*** DATA EXCERPTS
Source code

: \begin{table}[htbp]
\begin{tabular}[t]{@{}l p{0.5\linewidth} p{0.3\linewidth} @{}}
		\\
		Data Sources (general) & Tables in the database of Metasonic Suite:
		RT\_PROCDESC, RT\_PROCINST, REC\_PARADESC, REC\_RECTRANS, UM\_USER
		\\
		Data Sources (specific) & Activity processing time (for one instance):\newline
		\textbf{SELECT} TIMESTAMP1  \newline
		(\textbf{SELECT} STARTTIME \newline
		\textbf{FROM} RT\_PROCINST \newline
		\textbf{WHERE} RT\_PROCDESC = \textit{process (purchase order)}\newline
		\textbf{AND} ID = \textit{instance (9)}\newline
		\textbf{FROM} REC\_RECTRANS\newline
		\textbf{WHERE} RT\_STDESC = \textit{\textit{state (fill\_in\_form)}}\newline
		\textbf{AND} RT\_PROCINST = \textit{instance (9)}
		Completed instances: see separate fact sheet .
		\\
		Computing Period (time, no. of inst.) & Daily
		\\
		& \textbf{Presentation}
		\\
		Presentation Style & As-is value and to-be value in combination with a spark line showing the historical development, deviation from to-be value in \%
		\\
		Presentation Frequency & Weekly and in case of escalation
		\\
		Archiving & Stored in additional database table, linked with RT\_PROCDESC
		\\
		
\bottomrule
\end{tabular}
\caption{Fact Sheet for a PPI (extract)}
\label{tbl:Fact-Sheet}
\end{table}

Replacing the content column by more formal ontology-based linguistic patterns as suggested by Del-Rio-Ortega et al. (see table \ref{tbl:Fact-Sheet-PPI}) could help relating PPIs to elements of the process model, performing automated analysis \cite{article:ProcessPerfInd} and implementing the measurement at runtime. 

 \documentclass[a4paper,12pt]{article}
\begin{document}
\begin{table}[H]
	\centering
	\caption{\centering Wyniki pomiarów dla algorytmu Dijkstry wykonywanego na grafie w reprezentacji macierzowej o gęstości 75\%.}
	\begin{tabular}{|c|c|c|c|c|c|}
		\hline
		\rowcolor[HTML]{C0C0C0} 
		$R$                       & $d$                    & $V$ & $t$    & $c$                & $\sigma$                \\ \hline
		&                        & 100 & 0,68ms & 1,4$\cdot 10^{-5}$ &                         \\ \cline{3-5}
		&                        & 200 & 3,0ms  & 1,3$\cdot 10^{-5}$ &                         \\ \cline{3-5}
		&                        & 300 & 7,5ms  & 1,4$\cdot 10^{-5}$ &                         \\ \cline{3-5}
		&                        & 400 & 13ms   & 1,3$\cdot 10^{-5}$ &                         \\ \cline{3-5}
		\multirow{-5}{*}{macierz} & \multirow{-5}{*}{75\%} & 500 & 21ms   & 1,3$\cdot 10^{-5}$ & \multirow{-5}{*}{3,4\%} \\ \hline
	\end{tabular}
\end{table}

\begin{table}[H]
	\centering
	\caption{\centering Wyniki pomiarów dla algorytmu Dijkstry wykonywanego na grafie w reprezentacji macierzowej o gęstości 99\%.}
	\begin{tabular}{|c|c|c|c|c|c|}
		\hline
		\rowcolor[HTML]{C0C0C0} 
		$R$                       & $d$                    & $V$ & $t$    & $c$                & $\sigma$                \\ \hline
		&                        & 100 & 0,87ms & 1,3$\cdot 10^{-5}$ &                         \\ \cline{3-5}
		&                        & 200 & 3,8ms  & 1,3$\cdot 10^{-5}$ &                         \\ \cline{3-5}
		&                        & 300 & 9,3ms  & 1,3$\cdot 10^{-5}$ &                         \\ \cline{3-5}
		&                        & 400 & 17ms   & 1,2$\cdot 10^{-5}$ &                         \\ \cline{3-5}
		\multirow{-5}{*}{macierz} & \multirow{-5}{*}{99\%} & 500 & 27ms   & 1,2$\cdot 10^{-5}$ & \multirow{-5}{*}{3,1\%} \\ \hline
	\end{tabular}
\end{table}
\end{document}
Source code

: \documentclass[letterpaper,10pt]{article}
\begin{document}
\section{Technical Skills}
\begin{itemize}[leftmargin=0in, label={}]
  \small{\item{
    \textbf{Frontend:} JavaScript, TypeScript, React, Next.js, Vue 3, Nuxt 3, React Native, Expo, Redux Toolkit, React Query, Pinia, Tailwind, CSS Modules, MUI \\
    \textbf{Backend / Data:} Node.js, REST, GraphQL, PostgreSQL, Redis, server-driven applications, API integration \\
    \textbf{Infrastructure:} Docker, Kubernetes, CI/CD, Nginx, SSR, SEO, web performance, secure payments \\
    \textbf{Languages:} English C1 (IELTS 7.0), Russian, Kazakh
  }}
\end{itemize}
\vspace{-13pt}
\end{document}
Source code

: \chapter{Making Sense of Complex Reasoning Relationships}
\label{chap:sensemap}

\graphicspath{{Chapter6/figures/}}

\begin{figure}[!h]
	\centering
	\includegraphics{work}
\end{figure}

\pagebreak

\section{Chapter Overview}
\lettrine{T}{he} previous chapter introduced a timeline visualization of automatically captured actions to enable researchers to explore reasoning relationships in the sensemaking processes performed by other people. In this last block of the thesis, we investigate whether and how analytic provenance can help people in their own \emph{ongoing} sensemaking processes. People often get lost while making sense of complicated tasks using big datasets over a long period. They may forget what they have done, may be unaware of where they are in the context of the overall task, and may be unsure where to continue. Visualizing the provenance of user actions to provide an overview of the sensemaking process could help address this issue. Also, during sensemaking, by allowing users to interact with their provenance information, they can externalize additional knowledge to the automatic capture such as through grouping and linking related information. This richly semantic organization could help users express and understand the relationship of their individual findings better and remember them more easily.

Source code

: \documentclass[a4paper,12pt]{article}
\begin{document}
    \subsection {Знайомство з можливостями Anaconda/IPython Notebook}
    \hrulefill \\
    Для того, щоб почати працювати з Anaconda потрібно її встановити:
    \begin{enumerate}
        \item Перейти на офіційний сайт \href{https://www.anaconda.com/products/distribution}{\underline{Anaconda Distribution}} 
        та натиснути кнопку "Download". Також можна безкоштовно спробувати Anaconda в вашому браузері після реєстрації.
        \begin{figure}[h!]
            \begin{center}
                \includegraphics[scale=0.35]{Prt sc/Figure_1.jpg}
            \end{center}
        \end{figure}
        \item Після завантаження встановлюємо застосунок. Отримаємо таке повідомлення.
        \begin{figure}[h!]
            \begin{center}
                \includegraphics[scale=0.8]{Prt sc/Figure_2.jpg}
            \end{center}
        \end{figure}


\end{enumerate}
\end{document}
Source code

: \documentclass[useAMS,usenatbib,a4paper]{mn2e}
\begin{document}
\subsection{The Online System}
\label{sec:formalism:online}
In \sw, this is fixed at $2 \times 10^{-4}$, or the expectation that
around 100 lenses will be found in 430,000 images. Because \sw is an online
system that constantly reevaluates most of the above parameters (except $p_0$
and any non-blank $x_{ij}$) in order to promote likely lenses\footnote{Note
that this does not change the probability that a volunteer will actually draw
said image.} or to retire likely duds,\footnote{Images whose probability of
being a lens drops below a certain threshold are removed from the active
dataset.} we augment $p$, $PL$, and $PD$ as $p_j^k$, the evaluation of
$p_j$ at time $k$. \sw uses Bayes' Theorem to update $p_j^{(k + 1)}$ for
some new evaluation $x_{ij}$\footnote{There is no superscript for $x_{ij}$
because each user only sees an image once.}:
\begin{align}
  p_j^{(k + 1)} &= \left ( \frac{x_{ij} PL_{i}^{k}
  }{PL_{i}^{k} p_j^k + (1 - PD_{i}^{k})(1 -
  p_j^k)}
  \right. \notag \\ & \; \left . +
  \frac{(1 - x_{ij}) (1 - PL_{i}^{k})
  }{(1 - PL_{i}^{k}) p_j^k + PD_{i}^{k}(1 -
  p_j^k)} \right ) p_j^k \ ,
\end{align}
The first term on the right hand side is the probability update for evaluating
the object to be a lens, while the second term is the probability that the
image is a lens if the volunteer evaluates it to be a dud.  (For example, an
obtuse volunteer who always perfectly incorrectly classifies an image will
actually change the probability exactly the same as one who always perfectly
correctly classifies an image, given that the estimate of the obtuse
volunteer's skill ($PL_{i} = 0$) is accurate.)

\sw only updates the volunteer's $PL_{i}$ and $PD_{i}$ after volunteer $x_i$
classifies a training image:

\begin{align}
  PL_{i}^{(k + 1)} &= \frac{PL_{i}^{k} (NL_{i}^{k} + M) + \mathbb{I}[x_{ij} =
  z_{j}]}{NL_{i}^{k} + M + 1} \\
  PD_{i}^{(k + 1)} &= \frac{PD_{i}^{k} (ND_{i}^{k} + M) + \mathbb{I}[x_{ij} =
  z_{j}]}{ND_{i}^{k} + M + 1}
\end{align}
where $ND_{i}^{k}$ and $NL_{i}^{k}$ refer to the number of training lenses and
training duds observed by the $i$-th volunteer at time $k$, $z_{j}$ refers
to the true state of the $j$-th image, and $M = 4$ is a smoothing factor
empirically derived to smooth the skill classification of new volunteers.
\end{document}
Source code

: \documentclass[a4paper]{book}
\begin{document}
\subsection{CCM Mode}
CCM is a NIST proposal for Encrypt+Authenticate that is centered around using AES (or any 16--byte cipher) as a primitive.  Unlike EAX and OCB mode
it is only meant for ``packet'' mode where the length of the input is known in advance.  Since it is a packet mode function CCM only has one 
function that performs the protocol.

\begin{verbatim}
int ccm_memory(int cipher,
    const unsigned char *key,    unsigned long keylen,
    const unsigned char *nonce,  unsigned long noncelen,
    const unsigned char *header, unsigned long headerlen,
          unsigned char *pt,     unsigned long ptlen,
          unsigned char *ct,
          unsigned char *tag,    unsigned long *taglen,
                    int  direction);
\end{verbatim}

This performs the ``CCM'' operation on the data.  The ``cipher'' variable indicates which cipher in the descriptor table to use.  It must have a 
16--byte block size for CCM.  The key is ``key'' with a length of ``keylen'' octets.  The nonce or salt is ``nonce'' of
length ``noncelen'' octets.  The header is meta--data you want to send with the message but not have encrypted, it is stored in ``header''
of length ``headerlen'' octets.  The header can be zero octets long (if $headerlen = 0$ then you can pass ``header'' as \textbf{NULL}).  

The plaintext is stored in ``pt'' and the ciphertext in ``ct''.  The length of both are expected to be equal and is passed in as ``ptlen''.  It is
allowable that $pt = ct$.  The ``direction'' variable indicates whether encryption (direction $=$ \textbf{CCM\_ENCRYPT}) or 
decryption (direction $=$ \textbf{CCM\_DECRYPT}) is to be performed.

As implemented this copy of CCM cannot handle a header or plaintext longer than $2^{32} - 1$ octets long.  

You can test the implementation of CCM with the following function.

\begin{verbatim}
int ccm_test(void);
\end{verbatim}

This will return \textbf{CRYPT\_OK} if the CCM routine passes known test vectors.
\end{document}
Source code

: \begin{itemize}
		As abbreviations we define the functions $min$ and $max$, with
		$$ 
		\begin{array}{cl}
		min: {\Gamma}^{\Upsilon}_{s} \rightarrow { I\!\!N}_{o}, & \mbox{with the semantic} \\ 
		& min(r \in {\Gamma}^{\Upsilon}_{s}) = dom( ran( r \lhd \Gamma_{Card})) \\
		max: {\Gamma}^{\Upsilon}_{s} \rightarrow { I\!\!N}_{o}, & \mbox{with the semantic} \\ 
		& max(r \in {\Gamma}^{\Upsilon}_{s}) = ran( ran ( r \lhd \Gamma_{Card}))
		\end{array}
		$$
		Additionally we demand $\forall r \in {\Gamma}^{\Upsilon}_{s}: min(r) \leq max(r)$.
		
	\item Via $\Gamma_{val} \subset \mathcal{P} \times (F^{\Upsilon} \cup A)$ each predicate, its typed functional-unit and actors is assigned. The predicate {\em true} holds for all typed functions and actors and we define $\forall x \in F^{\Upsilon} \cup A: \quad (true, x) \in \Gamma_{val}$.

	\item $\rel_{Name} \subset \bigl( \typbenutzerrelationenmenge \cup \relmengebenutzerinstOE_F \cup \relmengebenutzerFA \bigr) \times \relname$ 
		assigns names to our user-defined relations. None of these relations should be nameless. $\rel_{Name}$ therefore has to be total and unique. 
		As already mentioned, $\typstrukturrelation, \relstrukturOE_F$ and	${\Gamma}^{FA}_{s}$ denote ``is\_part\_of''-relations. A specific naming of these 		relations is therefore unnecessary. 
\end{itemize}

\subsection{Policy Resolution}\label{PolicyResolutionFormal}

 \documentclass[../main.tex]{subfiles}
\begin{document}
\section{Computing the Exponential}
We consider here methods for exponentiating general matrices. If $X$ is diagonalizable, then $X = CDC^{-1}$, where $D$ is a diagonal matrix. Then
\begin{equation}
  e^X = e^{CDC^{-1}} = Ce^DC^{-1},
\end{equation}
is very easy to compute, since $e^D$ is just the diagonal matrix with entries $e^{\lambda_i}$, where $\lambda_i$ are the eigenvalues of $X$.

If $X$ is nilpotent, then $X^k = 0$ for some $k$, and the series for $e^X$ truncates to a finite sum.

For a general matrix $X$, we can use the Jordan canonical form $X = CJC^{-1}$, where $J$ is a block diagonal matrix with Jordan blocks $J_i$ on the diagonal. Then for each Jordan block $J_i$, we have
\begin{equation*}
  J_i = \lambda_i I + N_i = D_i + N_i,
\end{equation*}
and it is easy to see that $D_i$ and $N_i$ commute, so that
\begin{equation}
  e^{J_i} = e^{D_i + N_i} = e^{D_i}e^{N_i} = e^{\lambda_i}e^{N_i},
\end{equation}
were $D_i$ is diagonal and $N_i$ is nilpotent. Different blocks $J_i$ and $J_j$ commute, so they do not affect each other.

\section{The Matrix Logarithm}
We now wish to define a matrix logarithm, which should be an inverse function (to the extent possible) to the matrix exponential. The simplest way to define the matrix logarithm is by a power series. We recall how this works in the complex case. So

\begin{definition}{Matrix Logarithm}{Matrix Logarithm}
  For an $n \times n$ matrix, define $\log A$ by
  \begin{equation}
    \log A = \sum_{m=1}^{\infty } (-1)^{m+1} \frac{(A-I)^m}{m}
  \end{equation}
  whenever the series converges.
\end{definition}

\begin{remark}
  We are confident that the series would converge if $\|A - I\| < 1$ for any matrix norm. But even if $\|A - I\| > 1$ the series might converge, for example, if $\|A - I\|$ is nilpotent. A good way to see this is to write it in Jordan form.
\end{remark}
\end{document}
******
Show every line from the entries above in which "obtuse" appears.

obtuse volunteer who always perfectly incorrectly classifies an image will
correctly classifies an image, given that the estimate of the obtuse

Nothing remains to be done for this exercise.